Paper No. 204-12
Presentation Time: 4:45 PM
BIOSYNTHESIS OF TETRAETHER MEMBRANE LIPIDS IN THE ARCHAEON SULFOLOBUS ACIDOCALDARIUS (Invited Presentation)
WELANDER, Paula V., Stanford University, 473 Via Ortega, Rm 140, Stanford, CA 94305, ZENG, Zhirui, Department of Earth System Science, Stanford University, Stanford, CA 94045, LIU, Xiaolei, School of Geology and Geophysics, University of Oklahoma, 100 East Boyd St, Norman, OK 73019, WEI, Jeremy H., Department of Geological and Environmental Sciences, Stanford University, Stanford, CA 94305 and SUMMONS, Roger E., Department of Earth, Atmospheric and Planetary Sciences, Massachusetts Institute of Technology, MIT, E25-633, 77 Massachusetts Ave, Cambridge, MA 02139
Archaeal membrane lipids are distinct from the lipids observed in both bacteria and eukaryote. While bacterial and eukaryotic membranes are composed of fatty acids ester linked to glycerol-3-phosphate, archaeal membranes are composed of isoprenoidal chains ether bonded to glycerol-1-phosphate. In addition, many archaea can fuse their diether lipids to generate monolayer membranes known as glycerol dialkyl glycerol tetraethers (GDGTs) which can be further modified through the addition of pentacyclic rings. These unique structures are thought to provide a protective effect against the harsh environmental conditions encountered by many archaea. Archaeal lipids are also extremely useful as molecular fossils and paleotemperature proxies that have provided insight into the biogeochemical roles of archaea in marine environments and predictions of atmospheric and sea-surface temperatures throughout Earth history.

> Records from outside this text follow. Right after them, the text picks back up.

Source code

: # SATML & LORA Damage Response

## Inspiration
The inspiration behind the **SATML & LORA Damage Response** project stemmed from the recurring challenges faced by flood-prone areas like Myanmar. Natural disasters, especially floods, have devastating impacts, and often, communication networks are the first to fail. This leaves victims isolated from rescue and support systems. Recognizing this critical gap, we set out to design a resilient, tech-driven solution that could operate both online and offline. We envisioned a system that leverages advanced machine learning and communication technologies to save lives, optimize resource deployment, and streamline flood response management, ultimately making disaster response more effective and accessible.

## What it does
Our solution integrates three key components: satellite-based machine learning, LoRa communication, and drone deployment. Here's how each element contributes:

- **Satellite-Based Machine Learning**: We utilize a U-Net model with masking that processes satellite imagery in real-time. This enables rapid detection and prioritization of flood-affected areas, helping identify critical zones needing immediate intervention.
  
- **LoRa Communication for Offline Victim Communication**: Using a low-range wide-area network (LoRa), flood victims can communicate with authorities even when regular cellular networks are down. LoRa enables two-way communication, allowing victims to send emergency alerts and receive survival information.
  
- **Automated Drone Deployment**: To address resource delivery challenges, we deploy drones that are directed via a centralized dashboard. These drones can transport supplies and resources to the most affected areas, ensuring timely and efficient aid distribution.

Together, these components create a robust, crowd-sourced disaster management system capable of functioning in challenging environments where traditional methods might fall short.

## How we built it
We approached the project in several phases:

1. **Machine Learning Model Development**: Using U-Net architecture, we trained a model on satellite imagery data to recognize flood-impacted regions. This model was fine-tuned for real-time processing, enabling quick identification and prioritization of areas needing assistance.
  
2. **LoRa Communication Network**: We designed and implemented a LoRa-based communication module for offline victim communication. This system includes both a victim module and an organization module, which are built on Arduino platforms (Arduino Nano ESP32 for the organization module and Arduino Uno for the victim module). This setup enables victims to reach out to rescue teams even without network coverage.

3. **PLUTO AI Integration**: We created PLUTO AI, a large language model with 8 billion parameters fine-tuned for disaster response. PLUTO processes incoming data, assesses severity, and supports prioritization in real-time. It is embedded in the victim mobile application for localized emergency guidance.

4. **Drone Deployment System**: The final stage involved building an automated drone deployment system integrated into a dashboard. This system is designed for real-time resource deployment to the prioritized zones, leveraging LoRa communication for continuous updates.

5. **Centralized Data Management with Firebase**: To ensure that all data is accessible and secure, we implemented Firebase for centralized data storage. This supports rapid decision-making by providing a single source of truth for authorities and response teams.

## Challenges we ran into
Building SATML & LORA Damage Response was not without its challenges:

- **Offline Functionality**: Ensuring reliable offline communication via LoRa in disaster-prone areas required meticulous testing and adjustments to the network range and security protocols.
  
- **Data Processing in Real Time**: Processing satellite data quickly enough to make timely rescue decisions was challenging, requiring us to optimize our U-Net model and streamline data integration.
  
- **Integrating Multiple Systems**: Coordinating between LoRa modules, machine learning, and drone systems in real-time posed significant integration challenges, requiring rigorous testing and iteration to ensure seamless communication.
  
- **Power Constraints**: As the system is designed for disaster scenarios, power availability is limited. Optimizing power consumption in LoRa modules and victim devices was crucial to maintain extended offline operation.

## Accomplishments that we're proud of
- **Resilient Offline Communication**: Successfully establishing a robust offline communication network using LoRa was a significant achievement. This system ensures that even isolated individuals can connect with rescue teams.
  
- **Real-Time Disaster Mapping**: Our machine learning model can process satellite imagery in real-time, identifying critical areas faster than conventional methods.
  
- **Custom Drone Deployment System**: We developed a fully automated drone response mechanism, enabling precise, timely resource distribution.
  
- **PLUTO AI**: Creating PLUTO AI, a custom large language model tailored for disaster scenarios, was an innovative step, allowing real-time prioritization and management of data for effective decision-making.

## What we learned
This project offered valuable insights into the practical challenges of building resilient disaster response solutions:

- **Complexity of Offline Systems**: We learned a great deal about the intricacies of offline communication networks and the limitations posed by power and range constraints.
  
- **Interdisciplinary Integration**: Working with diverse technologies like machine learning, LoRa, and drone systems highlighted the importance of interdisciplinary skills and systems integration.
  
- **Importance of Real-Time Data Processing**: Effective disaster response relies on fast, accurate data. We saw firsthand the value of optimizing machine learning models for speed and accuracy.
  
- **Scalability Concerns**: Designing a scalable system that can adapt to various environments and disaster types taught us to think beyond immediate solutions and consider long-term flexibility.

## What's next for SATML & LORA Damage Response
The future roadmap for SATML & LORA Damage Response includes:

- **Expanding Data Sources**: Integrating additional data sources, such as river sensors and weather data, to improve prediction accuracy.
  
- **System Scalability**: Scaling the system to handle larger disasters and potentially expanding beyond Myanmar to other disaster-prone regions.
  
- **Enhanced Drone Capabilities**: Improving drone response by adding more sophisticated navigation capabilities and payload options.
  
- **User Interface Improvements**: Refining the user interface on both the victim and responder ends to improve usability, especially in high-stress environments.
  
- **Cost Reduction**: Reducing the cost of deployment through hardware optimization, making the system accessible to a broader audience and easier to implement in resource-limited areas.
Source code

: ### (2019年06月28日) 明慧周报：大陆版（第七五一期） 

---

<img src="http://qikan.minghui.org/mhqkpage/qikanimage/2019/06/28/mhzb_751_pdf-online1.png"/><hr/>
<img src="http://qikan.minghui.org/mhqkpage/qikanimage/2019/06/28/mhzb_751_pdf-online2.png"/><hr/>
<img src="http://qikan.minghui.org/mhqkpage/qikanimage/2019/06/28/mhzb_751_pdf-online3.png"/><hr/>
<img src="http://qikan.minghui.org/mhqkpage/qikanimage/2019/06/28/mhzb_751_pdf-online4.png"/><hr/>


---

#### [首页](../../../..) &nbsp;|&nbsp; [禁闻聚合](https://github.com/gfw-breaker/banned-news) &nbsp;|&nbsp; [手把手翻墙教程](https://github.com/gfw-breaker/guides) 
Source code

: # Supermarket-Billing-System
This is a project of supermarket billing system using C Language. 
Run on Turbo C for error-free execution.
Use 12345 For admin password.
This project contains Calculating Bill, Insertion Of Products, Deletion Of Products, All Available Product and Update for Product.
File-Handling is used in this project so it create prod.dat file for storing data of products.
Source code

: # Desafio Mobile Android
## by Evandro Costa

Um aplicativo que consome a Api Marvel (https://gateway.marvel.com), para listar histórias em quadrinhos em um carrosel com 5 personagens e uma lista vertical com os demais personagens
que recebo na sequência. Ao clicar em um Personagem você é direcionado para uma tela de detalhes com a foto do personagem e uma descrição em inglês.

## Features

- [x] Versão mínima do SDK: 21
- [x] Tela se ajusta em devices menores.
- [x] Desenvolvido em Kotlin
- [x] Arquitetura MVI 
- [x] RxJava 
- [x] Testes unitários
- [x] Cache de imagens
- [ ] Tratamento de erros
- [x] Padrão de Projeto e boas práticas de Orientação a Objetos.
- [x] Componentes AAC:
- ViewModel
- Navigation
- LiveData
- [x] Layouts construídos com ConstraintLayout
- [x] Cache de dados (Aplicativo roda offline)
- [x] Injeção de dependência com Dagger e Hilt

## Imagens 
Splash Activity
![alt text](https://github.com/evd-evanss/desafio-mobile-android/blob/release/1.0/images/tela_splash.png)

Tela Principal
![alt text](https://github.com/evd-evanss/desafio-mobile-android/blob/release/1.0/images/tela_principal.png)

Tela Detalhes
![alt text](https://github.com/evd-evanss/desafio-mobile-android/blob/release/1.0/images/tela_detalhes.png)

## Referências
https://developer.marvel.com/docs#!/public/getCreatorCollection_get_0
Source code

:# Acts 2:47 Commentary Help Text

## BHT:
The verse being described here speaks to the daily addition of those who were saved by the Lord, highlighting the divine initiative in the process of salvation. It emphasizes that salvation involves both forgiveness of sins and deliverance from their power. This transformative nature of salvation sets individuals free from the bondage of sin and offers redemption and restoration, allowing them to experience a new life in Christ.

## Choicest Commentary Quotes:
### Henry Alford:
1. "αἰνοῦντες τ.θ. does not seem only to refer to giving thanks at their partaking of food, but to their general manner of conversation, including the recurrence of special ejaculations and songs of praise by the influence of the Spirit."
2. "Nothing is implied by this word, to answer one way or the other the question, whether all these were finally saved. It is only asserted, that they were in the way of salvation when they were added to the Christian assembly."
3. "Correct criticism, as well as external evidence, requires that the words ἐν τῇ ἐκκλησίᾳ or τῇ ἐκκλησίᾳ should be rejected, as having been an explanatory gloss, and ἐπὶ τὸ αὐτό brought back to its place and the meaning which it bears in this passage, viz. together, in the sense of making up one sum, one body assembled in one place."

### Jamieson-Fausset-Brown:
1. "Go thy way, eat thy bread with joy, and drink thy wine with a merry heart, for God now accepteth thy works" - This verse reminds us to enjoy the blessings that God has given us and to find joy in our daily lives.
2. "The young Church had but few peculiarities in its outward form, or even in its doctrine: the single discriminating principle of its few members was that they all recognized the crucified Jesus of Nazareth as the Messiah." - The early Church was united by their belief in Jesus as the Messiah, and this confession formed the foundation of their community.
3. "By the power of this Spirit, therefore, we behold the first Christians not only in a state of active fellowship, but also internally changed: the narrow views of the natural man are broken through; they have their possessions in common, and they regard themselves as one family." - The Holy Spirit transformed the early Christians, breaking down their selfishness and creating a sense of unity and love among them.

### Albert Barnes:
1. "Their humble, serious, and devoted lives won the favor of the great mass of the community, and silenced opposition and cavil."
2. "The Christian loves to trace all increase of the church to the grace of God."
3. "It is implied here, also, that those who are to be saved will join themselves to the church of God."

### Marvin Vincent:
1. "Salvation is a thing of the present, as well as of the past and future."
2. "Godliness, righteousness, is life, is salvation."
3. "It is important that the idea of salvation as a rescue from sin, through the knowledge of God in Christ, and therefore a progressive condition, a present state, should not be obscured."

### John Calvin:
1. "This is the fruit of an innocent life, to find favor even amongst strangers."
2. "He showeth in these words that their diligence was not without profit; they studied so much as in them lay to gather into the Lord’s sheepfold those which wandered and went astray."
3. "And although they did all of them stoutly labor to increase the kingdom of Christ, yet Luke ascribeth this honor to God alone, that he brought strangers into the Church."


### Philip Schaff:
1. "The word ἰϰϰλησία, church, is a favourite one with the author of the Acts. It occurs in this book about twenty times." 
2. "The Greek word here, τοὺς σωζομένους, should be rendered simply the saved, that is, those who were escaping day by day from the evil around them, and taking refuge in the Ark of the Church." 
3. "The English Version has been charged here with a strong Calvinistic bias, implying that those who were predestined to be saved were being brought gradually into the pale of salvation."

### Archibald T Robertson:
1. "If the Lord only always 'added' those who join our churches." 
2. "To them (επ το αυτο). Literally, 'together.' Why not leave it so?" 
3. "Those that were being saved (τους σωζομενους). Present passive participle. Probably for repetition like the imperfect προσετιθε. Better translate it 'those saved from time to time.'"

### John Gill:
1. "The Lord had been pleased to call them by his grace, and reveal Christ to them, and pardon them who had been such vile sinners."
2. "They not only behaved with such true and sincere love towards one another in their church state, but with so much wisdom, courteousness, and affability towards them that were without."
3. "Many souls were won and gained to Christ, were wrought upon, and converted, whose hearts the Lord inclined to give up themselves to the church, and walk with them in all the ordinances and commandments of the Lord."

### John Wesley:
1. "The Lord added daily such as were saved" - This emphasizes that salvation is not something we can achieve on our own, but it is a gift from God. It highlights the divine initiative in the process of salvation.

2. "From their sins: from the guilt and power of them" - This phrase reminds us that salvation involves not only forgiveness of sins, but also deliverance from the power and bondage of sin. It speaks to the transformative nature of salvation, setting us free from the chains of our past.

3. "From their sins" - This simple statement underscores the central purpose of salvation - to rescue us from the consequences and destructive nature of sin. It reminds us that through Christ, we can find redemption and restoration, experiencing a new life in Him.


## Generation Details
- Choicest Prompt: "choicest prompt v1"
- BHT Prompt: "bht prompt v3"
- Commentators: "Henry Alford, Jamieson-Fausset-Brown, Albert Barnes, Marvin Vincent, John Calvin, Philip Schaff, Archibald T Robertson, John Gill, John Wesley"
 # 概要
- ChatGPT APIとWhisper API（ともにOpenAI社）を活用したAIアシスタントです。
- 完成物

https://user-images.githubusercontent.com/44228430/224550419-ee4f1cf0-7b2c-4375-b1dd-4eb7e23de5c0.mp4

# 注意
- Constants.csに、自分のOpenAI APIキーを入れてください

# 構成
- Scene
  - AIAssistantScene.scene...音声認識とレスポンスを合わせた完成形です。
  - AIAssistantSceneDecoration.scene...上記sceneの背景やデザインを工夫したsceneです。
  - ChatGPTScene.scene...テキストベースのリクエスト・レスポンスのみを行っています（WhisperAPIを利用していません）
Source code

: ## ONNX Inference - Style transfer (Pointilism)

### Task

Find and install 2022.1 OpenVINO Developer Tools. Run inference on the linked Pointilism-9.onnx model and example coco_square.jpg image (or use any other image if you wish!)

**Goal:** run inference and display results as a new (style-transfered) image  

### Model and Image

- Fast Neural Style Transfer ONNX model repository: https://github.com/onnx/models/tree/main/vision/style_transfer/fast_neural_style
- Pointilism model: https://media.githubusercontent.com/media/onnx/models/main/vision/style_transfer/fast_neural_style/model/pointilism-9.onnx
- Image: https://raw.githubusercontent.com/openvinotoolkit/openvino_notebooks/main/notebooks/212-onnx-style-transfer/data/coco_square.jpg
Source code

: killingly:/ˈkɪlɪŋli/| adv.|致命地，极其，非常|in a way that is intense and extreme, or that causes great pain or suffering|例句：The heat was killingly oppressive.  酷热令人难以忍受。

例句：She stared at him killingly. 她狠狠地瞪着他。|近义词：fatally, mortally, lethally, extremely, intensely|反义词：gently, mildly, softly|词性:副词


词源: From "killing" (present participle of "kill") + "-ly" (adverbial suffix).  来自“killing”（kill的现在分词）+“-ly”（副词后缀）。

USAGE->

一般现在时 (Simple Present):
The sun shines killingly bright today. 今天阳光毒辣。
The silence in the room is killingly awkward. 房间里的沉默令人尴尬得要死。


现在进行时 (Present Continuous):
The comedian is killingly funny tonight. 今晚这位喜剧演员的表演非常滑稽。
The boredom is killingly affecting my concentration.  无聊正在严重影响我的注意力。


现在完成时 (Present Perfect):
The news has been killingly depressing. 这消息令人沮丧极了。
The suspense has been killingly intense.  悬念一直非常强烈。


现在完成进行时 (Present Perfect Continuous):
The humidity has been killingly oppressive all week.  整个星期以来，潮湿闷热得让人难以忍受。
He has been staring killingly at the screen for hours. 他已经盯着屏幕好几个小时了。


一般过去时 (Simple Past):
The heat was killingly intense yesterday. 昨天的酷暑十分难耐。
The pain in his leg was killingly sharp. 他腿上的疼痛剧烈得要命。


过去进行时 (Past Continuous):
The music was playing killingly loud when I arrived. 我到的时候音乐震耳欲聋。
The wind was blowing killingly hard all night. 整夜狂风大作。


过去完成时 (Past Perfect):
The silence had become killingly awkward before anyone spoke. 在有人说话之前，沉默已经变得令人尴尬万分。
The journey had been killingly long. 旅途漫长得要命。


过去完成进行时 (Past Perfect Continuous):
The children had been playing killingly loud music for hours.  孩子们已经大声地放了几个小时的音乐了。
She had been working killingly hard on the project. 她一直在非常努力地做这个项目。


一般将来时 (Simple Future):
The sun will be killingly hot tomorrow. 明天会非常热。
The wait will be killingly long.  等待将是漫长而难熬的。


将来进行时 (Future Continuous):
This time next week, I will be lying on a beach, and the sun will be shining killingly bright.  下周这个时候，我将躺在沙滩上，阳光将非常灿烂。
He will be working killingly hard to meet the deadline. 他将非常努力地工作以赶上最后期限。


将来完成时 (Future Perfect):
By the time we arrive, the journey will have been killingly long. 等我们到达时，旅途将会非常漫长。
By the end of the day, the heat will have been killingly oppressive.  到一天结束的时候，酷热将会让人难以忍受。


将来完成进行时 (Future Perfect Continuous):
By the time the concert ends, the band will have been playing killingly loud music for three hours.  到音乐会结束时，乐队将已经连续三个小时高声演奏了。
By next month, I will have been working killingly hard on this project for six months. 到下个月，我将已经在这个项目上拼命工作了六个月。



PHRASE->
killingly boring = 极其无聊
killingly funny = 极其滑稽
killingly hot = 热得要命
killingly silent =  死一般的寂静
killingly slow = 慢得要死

Although the uniqueness and utility of archaeal lipids has been well-established for many years, several questions remain regarding the biosynthesis and physiology of these lipids. In this study, we take a comparative genomics approach coupled with gene deletion analyses to address some of these unanswered questions in the thermoacidophilic archaeon Sulfolobus acidocaldarius. First, we identify a gene encoding a radical S-adenosylmethionine (SAM) protein, calditol synthase (Cds), necessary for the synthesis of calditol containing tetraether lipids known as glycerol dialkyl calditol tetraethers (GDCTs). Calditol is a pentacarbocycle that is ether linked to the glycerol backbone of GDGTs. Deletion of the Cds in S. acidocaldarius results in the complete loss of calditol production. Further, a calditol synthase mutant is unable to grow at extremely low pH indicating that calditol plays a functional role in protection against acidic stress. We also identify two distinct radical SAM proteins necessary for the introduction of the pentacyclic rings in the GDGT core. Deletion of these enzymes results in the production of GDGT lipids with no rings and results in reduced growth of S. acidocaldarius at higher temperatures. Taken together, these studies begin to provide answers to some of the more perplexing enzymatic and physiological questions regarding archaeal membranes.